13. Undisputedly, Jeeto daughter of Faqir Chand, complainant was married with the appellant about 5-6 years ago before the present occurrence. Appellant had two issues, namely, Ankit aged about 3 years and Harpal aged about 2 1/2 months, from this wedlock. Jeeto had died in the month of December 2000. After the death of Jeeto, both the sons were in the custody of the appellant. According to the prosecution story, Harpal Singh deceased aged about 2 1/2 months was murdered by the appellant and his dead body was buried in the sugarcane fields. Later on as per disclosure statement appellant got recovered dead body from the specified place, whereas defence version of the appellant is that death of the child was due to illness. Dead body was buried in the presence of number of persons publicly. Death was natural. Faqir Chand was inimical towards him and due to this reason, he was falsely implicated in this case.

14. It was a blind murder. No direct evidence on the file to connect the appellant with the crime. Appellant had not made extra judicial confession before anyone. No evidence of last seen. Only one circumstance to connect the appellant with the crime is recovery of dead body. Post mortem examination of the dead body was conducted on 29.2.2001 at 10:00 a.m. 5 cm x 2 1/2 cm pinkish contusion was noticed on the neck on the anterior aspect present just above the thyroid bone. In examination-in-chief, Doctor stated that rigor mortis was absent in all the four limbs and neck. No other mark or injury was noticed except stated above. In cross- examination, doctor admitted that rigor mortis starts to appear on the body after six hours and remains up to 36 hours. Post mortem examination was conducted at 10:00 a.m and at that time, rigor mortis should have been present and not absent. That means the Doctor is not clear about the probable time of death. In examinationin-chief, doctor stated that probable time that elapsed between injuries and death was immediate and between death and post mortem examination was within seven days. Doctor purposely reported that probable time that elapsed between death and post mortem examination was within seven days because post mortem examination was on 29.1.2001 and according to the disclosure statement dated 28.1.2001 boy was murdered about 3-4 days ago i.e. on 24 or 25.1.2001.
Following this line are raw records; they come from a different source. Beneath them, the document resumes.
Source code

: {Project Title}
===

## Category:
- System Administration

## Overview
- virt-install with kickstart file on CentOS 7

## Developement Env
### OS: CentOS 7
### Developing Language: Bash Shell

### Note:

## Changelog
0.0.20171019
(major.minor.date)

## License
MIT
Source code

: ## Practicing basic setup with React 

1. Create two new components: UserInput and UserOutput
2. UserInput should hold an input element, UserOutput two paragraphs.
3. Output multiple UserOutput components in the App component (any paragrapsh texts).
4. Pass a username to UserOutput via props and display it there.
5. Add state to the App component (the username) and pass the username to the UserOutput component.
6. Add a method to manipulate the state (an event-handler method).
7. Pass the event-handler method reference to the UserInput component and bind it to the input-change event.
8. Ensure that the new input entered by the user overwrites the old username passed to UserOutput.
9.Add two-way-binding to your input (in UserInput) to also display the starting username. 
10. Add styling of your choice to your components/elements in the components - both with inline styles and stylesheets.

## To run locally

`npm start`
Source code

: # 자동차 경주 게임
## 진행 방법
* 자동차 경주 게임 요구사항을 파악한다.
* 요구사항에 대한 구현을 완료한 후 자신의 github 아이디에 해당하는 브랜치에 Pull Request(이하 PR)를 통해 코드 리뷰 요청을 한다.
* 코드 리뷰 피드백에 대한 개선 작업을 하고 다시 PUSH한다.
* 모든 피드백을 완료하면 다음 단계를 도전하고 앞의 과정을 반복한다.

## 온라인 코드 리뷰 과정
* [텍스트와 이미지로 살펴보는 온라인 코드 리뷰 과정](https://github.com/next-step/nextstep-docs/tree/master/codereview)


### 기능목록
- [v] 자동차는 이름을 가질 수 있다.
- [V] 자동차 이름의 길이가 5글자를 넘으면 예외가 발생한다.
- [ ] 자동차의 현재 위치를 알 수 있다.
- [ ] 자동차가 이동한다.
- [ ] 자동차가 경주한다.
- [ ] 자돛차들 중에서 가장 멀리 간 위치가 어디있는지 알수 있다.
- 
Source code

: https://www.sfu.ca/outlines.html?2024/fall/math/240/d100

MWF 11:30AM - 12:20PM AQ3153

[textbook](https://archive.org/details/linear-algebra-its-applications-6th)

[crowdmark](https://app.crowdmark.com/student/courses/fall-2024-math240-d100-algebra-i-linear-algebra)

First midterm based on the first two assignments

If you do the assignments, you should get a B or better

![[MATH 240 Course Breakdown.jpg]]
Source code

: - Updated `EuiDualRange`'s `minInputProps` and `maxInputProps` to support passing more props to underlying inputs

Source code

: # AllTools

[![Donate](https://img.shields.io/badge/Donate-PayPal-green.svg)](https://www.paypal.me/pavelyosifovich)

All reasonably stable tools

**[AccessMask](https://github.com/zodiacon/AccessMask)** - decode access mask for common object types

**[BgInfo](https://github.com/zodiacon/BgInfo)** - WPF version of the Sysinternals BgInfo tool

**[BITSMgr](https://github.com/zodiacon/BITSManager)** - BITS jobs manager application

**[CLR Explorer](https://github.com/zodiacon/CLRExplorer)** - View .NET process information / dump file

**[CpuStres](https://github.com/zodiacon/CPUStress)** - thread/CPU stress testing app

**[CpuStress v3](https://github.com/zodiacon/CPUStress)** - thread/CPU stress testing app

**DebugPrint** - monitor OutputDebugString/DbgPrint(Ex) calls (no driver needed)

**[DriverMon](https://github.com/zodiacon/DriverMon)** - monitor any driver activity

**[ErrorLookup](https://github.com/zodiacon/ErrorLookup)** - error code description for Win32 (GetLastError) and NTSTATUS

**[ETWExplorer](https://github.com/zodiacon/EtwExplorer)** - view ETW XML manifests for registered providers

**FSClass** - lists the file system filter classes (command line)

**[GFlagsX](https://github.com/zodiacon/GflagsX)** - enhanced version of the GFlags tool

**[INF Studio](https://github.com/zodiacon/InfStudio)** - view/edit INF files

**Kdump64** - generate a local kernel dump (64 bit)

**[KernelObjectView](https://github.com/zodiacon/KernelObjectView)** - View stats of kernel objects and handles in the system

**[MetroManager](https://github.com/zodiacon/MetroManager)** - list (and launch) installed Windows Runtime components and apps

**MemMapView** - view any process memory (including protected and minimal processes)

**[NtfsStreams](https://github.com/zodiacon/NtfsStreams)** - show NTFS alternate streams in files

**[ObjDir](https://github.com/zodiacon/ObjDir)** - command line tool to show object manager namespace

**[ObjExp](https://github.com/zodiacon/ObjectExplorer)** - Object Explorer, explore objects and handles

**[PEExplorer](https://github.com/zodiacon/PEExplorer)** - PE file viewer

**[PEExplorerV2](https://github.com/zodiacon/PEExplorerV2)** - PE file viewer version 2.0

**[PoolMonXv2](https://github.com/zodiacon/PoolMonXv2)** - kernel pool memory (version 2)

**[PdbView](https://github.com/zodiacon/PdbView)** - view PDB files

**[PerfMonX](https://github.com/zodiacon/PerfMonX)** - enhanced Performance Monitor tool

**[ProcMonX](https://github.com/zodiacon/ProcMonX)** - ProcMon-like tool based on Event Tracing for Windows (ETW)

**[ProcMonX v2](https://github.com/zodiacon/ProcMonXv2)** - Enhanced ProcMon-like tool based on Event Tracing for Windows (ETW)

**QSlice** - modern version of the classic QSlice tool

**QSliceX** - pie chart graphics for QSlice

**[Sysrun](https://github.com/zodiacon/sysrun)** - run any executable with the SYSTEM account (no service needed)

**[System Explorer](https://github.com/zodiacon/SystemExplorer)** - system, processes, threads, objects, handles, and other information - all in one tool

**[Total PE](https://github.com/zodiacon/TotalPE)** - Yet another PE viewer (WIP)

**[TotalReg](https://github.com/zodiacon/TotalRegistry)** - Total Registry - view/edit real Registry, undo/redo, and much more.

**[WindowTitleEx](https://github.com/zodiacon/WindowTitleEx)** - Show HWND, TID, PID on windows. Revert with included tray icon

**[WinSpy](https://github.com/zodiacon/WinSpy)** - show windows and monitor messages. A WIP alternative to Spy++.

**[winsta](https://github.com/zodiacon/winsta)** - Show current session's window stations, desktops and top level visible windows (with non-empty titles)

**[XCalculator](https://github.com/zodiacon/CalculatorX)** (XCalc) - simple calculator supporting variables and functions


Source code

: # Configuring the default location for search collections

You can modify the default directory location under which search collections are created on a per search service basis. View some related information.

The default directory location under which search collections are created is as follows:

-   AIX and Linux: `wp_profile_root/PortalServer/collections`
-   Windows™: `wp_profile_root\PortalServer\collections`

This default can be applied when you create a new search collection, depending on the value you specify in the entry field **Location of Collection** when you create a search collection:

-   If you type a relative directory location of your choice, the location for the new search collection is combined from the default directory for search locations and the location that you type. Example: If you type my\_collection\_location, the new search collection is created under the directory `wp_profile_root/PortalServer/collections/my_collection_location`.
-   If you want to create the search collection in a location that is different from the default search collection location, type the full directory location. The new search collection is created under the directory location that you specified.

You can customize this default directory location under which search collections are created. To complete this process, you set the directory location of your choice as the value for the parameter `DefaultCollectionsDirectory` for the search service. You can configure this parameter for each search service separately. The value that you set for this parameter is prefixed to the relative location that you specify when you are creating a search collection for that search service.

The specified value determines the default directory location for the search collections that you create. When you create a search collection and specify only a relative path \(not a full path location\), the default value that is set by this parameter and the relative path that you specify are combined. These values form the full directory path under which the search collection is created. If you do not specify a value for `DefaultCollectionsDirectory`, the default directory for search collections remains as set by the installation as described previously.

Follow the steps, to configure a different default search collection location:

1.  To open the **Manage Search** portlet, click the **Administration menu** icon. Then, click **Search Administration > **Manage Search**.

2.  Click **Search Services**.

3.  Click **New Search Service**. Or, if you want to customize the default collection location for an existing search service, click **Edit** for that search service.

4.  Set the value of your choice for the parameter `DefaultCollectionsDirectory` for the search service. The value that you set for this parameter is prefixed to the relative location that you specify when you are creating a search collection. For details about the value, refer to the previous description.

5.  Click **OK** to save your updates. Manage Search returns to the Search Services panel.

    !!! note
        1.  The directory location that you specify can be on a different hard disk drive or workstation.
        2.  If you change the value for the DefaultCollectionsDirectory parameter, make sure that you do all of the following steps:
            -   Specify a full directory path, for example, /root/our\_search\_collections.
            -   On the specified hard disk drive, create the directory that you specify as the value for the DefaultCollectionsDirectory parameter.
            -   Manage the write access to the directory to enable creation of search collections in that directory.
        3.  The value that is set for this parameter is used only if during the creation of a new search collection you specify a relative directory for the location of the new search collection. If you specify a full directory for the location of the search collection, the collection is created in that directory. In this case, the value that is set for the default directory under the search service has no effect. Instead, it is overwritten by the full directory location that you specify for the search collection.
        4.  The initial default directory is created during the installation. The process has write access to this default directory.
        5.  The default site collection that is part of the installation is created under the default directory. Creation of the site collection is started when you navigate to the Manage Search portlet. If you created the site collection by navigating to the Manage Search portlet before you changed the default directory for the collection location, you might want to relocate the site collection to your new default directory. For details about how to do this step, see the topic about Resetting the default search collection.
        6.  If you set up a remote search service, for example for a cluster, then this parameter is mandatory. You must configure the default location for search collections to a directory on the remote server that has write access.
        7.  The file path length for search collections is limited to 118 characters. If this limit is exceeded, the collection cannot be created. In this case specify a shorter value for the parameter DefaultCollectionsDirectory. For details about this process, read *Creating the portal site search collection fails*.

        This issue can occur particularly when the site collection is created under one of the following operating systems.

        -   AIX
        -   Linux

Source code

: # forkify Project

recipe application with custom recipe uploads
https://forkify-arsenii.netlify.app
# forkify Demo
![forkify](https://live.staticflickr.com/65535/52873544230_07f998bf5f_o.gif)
15. After the registration of FIR, appellant was arrested but it is not clear from where the appellant was arrested. Investigating Officer simply stated that after recording the FIR on 27.1.2001, effort was made to arrest the appellant but has not stated a word whether the appellant was available or not, then stated that on 28.1.2001, appellant was arrested. Evidence not clear whether the appellant was produced by somebody in the police station or the police party headed by the Investigating Officer was in the area of Chhachhrauli. After the arrest of the appellant, he was interrogated then he had suffered disclosure statement Ex.PF dated 28.1.2001 in the presence of Suresh Pal and Smt. Maya Devi, wife of Ram Chand. Disclosure statement is to the effect that he had gagged the mouth of his son, Harpal aged about 2 1/2 months and killed him by throttling with his thumb and after having wrapped his dead body in the towel buried him about 3-4 days ago. Story is that in pursuance of the disclosure statement, dead body was got recovered. Disclosure statement was signed by Maya Devi and Suresh Pal and not by SDM. Maya Devi was not examined. Suresh Pal appeared as PW-6, but he did not support the prosecution story. Suresh Pal stated that he was summoned to the police station where dead body was shown to him and his signatures were obtained on the blank papers. Except the statement of Suresh Pal, no other evidence that the petitioner had made disclosure statement before the Investigating officer.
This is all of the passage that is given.